Он никогда больше не возвращался на ледник, но рассказал своему брату Кванге о том, что обнаружил, и подробно описал расположение пещеры-зала, где были погребены король Халор, Оммум-Вог и их вооруженный отряд. Вскоре после этого Ильяка убил белый медведь.

Кванга вырос не менее смелым, чем Ильяк, и ничуть не боялся ледника, потому что бывал на нем много раз и не замечал ничего подозрительного. Его сердце страстно желало побед, и он часто мечтал о рубинах Халора, запертых вместе с королем в вечных льдах. Кванге казалось, что смелый человек смог бы достать эти рубины.

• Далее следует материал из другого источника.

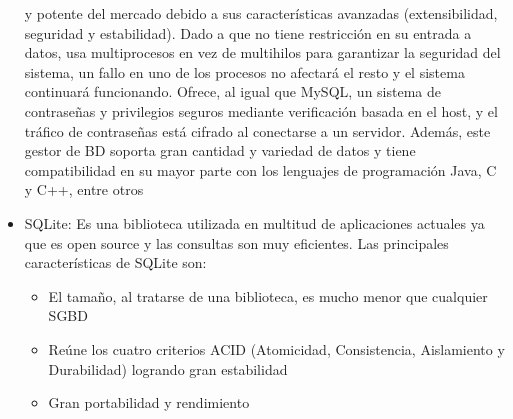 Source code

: \begin{itemize}
    y potente del mercado debido a sus características avanzadas (extensibilidad, seguridad y
    estabilidad). Dado a que no tiene restricción en su entrada a datos, usa multiprocesos en vez
    de multihilos para garantizar la seguridad del sistema, un fallo en uno de los procesos no
    afectará el resto y el sistema continuará funcionando. Ofrece, al igual que MySQL, un sistema
    de contraseñas y privilegios seguros mediante verificación basada en el host, y el tráfico de
    contraseñas está cifrado al conectarse a un servidor. Además, este gestor de BD soporta gran
    cantidad y variedad de datos y tiene compatibilidad en su mayor parte con los lenguajes de
    programación Java, C y C++, entre otros
    \item SQLite: Es una biblioteca utilizada en multitud de aplicaciones actuales ya que es open 
    source y las consultas son muy eficientes. Las principales características de SQLite son:
    \begin{itemize}
        \item El tamaño, al tratarse de una biblioteca, es mucho menor que cualquier SGBD
        \item Reúne los cuatro criterios ACID (Atomicidad, Consistencia, Aislamiento y Durabilidad) logrando gran estabilidad
        \item Gran portabilidad y rendimiento
    \end{itemize}
\end{itemize} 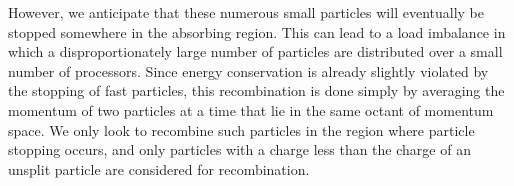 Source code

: \documentclass[../absorber.tex]{subfiles}
\begin{document}
However, we anticipate that these numerous small particles will eventually be stopped somewhere in the absorbing region.  This can lead to a load imbalance in which a disproportionately large number of particles are distributed over a small number of processors.  Since energy conservation is already slightly violated by the stopping of fast particles, this recombination is done simply by averaging the momentum of two particles at a time that lie in the same octant of momentum space.  We only look to recombine such particles in the region where particle stopping occurs, and only particles with a charge less than the charge of an unsplit particle are considered for recombination.
\end{document}
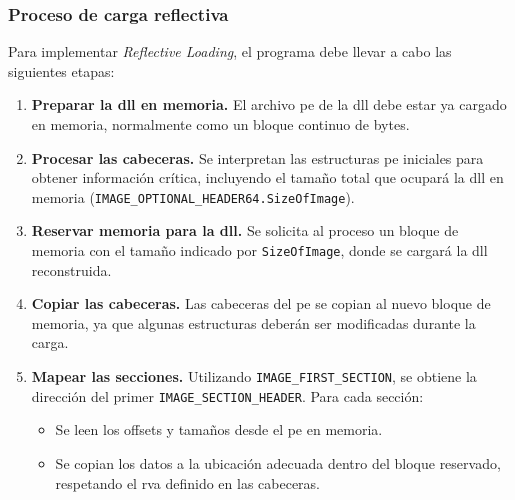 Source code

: \subsubsection*{Proceso de carga reflectiva}
\label{sec:reflective}

Para implementar \textit{Reflective Loading}, el programa debe llevar a cabo las siguientes etapas:

\begin{enumerate}
    \item \textbf{Preparar la \acrshort{dll} en memoria.}  
    El archivo \acrshort{pe} de la \acrshort{dll} debe estar ya cargado en memoria, normalmente como un bloque continuo de bytes.

    \item \textbf{Procesar las cabeceras.}  
    Se interpretan las estructuras \acrshort{pe} iniciales para obtener información crítica, incluyendo el tamaño total que ocupará la \acrshort{dll} en memoria (\texttt{IMAGE\_OPTIONAL\_HEADER64.SizeOfImage}).

    \item \textbf{Reservar memoria para la \acrshort{dll}.}  
    Se solicita al proceso un bloque de memoria con el tamaño indicado por \texttt{SizeOfImage}, donde se cargará la \acrshort{dll} reconstruida.

    \item \textbf{Copiar las cabeceras.}  
    Las cabeceras del \acrshort{pe} se copian al nuevo bloque de memoria, ya que algunas estructuras deberán ser modificadas durante la carga.

    \item \textbf{Mapear las secciones.}  
    Utilizando \texttt{IMAGE\_FIRST\_SECTION}, se obtiene la dirección del primer \texttt{IMAGE\_SECTION\_HEADER}.  
    Para cada sección:
    \begin{itemize}
        \item Se leen los offsets y tamaños desde el \acrshort{pe} en memoria.
        \item Se copian los datos a la ubicación adecuada dentro del bloque reservado, respetando el \acrshort{rva} definido en las cabeceras.
    \end{itemize}


\end{enumerate}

С этой мыслью как-то летом, в разгар торговли мехом в Икве, он зашел к ювелирам Эйбуру Тсанту и Хуму Фитосу, прихватив с собой несколько гранатов, найденных им в северной долине. Пока ювелиры оценивали камни, охотник, будто между прочим, завел разговор о рубинах Халора и в нужный момент спросил об их цене.

Затем, услышав в ответ, что стоят они невероятно дорого, он заметил жадный интерес, который проявили Хум Фитос и Эйбур Тсант, и тогда поведал им историю, которую слышал от своего брата Ильяка. Охотник предложил за половину стоимости рубинов отвести ювелиров в тайную пещеру.

Ювелиры согласились на его предложение, несмотря на трудности предстоящего похода и сложности, которые могут возникнуть при тайном сбыте драгоценностей, принадлежавших королевской семье Иквы, поскольку, узнав о находке камней, нынешний король Ралур, возможно, потребует их вернуть. Стоимость легендарных рубинов разожгла в ювелирах алчность. Кванга, со своей стороны, нуждался в поддержке и соучастии со стороны торговцев, зная, что иначе ему будет тяжело продать драгоценности. Он не доверял Хуму Фитосу и Эйбуру Тсанту, и поэтому потребовал, чтобы они пошли вместе с ним в пещеру и заплатили ему заранее обговоренную сумму, как только они станут владельцами сокровища Странная троица отправилась в дорогу в середине лета. Теперь, после двух недель пути через дикие местности с субарктическим климатом, они приблизились к границе вечного льда. Они шли пешком, а их снаряжение везли три лошади, размером немногим больше овцебыка Кванга, меткий стрелок, ежедневно охотился за зайцами и водоплавающей птицей.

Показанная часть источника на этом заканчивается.